This was a direct response to Apple’s iOS 14.5 update that would significantly limit the amount of data that could be sent back and used from the apps on Apple devices to create targeting/retargeting ads and audiences.

 So you can imagine how Facebook reacted when they announced this. 

We wanted to cover it quickly for those wondering what it is and how it’s impacting your advertising and give our recommendations for how to help so you can still get those conversions. 

 

What is AEM?

Aggregated Events Measurement is a new way of aggregating and presenting data to advertisers about their campaigns' performance. More importantly, however, it’s a new way of choosing the conversion events you’d like Facebook to optimize for. 
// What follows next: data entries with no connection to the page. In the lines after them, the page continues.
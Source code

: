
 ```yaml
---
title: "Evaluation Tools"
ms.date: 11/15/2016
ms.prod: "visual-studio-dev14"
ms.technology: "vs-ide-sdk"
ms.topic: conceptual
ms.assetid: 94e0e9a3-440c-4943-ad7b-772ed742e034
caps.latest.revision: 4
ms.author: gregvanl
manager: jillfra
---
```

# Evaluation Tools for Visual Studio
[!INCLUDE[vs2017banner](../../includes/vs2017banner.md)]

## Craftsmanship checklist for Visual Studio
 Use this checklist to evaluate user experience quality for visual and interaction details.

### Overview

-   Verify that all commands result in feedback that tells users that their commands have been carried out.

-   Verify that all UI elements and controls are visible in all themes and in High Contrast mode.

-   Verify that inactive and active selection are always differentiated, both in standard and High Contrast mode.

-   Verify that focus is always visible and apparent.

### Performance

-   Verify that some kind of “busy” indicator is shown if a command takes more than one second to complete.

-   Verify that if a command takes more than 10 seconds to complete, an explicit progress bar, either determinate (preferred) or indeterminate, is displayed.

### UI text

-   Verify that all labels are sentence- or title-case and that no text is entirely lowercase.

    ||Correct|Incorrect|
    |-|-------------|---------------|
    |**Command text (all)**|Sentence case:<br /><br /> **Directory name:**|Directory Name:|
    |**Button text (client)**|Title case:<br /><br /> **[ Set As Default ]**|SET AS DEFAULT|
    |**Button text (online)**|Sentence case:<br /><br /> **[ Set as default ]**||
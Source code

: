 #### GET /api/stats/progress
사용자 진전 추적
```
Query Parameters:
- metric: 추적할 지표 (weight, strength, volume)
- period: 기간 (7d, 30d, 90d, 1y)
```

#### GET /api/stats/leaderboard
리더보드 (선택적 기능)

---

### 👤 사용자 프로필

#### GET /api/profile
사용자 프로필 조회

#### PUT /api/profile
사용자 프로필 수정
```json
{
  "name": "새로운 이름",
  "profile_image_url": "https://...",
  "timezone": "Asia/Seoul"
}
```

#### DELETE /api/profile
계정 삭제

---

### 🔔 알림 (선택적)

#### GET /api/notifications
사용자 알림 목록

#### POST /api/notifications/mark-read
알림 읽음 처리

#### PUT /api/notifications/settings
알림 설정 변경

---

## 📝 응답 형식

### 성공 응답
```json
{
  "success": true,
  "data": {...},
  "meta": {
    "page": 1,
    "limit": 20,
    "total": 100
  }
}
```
Facebook now limits you to 8 conversion events to optimize on. For example, a click, add to cart, or a complete purchase, are separate conversion events. You’ll need to order them in order of importance.  This has to do with the limitations that Apple is putting on the amount of data that can be sent back.

What does it mean for your data? 

What does it mean for the advertising platforms that rely on the data? It means less granular data and just less data in general. The consequences are smaller audiences and less user understanding, and the platforms’ AI will need to adapt to fewer data points and conversion events. This makes it harder for your ads to leave the learning period, slower optimizations, and decreased performance. 

Three things you can do to ease the impact on your advertising

Many unknowns exist about how these new restrictions will impact our advertising. However, we know a few things we’re doing here at Funnel to help ease the impact on our advertising. 

Our three recommendations are: 

  • Start with ordering your conversion events by the ones you think will give you volume while at the same time not being a vanity metric that Facebook will then optimize on. This will help ensure that your campaigns aren’t stuck in the learning period for so long, and you can start to adjust and optimize your campaigns. 
  • We will lose some conversion tracking, and Facebook will have fewer data points to optimize on, but in-platform data will remain unaffected. This means we can still work off impressions, interactions, views, clicks, and other metrics in the same app. Moving forward, optimizing on this data will be a safe option with sufficient volume to make decisions on.
  • Incorporate first-party data into your mix. If you have a list of users who have signed up or converted in the past, use it to build a retargeting audience.